Search the records below for the string "generates" and copy each line where it turns up.

----

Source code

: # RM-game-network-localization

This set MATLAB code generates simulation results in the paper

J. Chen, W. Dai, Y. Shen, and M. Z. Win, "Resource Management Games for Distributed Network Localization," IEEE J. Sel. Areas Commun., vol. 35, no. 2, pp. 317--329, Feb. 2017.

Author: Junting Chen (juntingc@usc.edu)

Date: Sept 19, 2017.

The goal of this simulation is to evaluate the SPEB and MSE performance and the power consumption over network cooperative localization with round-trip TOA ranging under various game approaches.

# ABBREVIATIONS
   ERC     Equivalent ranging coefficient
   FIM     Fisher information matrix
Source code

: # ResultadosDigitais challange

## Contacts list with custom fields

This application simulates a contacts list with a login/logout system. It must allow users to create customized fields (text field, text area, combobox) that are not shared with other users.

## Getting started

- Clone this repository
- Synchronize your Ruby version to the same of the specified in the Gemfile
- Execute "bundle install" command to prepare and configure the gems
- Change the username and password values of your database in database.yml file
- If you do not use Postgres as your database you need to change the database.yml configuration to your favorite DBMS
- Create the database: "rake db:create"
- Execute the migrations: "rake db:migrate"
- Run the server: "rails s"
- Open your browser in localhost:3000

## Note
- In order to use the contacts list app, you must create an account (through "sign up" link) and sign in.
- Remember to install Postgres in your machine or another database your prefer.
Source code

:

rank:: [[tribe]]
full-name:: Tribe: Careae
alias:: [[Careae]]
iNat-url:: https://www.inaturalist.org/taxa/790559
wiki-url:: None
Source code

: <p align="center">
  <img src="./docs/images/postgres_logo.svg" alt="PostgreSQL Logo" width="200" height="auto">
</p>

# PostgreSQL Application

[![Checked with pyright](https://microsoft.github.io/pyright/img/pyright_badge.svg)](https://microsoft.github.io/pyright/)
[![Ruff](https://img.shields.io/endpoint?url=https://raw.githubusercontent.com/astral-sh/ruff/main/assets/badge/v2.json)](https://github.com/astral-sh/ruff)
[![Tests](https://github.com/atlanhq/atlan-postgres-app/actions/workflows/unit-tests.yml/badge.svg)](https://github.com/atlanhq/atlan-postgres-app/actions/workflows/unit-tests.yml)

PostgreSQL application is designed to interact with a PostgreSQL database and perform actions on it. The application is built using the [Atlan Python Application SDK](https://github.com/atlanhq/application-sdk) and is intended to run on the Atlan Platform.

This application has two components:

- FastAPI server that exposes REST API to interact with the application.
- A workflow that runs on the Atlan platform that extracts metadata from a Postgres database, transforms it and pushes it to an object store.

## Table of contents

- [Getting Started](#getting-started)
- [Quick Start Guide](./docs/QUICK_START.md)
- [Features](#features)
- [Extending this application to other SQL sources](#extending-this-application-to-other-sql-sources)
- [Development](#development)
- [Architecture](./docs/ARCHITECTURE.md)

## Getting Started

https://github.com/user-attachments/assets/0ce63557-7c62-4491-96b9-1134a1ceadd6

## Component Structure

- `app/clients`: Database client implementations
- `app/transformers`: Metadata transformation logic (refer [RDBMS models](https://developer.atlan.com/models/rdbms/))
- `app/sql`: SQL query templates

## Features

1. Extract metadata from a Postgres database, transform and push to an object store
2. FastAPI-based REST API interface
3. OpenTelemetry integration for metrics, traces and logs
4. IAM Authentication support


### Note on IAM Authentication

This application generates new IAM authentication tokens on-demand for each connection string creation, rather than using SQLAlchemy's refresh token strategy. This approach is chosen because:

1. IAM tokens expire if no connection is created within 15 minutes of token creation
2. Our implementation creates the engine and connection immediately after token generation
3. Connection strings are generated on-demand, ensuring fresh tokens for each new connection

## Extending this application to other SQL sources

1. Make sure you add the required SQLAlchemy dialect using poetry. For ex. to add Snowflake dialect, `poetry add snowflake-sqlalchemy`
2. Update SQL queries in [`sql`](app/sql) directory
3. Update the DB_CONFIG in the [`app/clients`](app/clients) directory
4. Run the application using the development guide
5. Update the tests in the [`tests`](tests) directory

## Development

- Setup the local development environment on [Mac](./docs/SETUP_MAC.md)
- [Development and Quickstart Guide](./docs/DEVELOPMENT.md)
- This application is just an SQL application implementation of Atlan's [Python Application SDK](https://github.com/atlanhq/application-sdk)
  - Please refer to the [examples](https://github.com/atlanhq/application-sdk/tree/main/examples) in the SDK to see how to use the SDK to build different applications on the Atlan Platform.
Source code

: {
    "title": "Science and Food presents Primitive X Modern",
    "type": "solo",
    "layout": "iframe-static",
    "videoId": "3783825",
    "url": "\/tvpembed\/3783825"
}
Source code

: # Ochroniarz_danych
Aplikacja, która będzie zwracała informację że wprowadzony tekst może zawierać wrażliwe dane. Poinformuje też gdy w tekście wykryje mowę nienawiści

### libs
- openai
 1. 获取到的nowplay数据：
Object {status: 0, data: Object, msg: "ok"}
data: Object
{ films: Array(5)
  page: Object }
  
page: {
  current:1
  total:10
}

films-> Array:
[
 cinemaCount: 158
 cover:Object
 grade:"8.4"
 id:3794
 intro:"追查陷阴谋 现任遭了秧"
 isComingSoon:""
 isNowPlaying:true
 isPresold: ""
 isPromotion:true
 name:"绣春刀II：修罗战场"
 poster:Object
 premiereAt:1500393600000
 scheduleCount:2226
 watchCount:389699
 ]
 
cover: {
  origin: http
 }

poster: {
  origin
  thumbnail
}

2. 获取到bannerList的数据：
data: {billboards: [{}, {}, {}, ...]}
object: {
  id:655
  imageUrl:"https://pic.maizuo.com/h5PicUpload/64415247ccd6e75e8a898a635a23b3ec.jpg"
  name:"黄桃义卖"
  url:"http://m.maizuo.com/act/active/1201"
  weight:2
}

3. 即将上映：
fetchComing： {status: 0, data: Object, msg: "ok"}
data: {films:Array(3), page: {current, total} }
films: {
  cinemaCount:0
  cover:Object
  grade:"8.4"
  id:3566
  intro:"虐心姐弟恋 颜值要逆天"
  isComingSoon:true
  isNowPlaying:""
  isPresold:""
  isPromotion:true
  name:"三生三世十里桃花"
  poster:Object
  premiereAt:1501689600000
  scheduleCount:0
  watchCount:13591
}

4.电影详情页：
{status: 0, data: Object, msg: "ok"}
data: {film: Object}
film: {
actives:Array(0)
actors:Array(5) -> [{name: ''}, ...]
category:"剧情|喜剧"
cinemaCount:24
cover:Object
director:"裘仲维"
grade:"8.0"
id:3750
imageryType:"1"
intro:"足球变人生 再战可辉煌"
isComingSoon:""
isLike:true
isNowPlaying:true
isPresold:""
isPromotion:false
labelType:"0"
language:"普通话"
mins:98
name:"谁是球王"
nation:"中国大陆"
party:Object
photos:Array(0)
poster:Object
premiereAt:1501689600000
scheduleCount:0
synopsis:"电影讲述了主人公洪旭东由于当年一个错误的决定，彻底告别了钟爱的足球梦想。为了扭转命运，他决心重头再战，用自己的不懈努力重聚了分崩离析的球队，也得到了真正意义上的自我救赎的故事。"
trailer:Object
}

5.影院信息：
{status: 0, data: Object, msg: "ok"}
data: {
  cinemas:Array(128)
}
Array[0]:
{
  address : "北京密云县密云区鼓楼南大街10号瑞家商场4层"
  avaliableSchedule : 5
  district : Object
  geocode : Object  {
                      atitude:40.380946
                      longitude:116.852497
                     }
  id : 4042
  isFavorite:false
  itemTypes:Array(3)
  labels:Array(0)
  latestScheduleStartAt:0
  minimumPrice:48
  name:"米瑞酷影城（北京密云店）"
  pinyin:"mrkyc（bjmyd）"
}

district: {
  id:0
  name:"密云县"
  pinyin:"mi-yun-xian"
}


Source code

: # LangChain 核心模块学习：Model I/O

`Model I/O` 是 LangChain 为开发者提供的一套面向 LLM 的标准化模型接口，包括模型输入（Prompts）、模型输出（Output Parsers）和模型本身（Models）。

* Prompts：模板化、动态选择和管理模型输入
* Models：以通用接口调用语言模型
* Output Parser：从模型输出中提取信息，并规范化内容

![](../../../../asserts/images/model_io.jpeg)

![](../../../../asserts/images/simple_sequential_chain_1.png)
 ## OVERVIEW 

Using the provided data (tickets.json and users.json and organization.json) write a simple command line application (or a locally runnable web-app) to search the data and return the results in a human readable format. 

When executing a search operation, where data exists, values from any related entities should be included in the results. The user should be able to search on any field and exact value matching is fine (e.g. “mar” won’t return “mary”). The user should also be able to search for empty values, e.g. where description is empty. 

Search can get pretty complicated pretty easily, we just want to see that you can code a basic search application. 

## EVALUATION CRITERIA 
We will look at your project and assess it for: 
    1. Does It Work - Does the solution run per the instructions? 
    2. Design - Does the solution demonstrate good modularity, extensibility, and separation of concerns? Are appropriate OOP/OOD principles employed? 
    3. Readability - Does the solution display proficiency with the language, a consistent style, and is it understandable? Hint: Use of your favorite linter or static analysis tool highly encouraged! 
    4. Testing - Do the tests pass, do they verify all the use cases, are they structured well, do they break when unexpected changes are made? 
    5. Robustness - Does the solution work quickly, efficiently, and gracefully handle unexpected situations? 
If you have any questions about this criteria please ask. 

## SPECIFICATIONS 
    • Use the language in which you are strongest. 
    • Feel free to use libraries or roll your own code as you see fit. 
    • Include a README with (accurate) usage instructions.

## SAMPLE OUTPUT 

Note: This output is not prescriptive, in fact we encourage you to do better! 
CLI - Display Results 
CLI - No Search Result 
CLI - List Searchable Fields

----

• SOLUTION
This set MATLAB code generates simulation results in the paper
This application generates new IAM authentication tokens on-demand for each connection string creation, rather than using SQLAlchemy's refresh token strategy. This approach is chosen because:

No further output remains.